» PROBLEM STATEMENT
Among the entries, find the lines with the string "authCalloutId" and report them.

» Entries taken from a collection
┏━━
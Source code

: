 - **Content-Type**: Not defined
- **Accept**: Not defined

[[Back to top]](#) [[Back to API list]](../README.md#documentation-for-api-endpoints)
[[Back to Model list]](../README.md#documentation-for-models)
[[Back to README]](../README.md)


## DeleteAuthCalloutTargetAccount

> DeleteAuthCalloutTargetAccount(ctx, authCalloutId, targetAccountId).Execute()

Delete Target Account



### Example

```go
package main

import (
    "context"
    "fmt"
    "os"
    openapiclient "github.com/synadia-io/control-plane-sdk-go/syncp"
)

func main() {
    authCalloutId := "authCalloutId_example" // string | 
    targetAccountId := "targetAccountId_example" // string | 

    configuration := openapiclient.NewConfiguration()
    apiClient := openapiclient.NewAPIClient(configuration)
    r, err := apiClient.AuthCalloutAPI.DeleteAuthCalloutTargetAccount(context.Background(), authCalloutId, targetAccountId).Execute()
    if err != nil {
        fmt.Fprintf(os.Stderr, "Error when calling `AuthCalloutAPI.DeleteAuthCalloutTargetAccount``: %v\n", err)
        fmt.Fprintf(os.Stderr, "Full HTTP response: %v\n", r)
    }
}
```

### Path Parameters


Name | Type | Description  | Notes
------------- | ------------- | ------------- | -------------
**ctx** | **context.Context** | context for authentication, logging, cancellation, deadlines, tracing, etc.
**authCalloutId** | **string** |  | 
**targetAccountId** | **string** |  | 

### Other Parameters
┗━━
┏━━
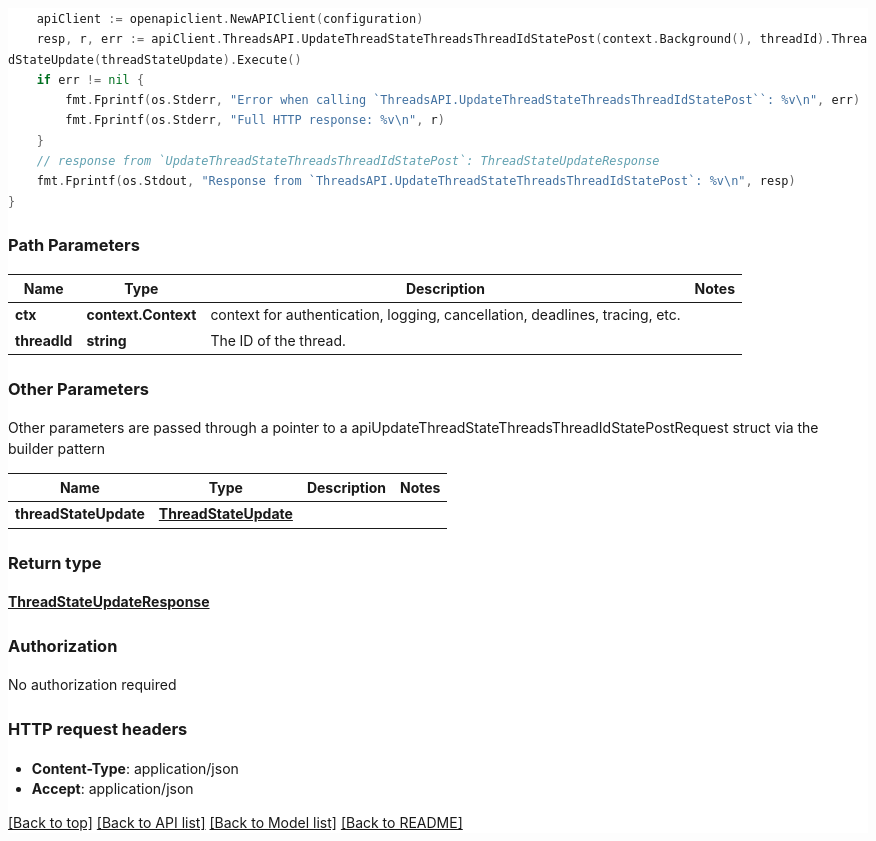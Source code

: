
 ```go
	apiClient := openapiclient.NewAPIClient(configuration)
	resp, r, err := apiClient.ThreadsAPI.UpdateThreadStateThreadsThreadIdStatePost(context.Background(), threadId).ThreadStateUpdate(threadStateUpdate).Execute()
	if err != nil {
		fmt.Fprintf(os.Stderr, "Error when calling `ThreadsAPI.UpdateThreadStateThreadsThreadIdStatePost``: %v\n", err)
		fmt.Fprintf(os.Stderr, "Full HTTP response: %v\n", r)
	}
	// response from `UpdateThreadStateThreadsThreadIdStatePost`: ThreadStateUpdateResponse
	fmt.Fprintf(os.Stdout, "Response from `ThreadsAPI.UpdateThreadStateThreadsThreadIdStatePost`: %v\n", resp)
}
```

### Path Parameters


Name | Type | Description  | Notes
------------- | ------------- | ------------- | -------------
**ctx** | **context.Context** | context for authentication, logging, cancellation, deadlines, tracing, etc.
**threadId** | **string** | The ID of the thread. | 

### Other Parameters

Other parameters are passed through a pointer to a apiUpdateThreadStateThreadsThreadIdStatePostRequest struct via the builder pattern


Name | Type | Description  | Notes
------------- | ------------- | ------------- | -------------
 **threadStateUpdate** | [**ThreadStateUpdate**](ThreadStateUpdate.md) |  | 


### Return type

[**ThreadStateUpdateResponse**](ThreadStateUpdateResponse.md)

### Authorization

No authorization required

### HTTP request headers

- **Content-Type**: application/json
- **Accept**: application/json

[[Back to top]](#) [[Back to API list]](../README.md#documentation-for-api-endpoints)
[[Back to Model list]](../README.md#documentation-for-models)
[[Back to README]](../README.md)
┗━━
» RESULT BELOW
> DeleteAuthCalloutTargetAccount(ctx, authCalloutId, targetAccountId).Execute()
    authCalloutId := "authCalloutId_example" // string | 
    r, err := apiClient.AuthCalloutAPI.DeleteAuthCalloutTargetAccount(context.Background(), authCalloutId, targetAccountId).Execute()
**authCalloutId** | **string** |  | 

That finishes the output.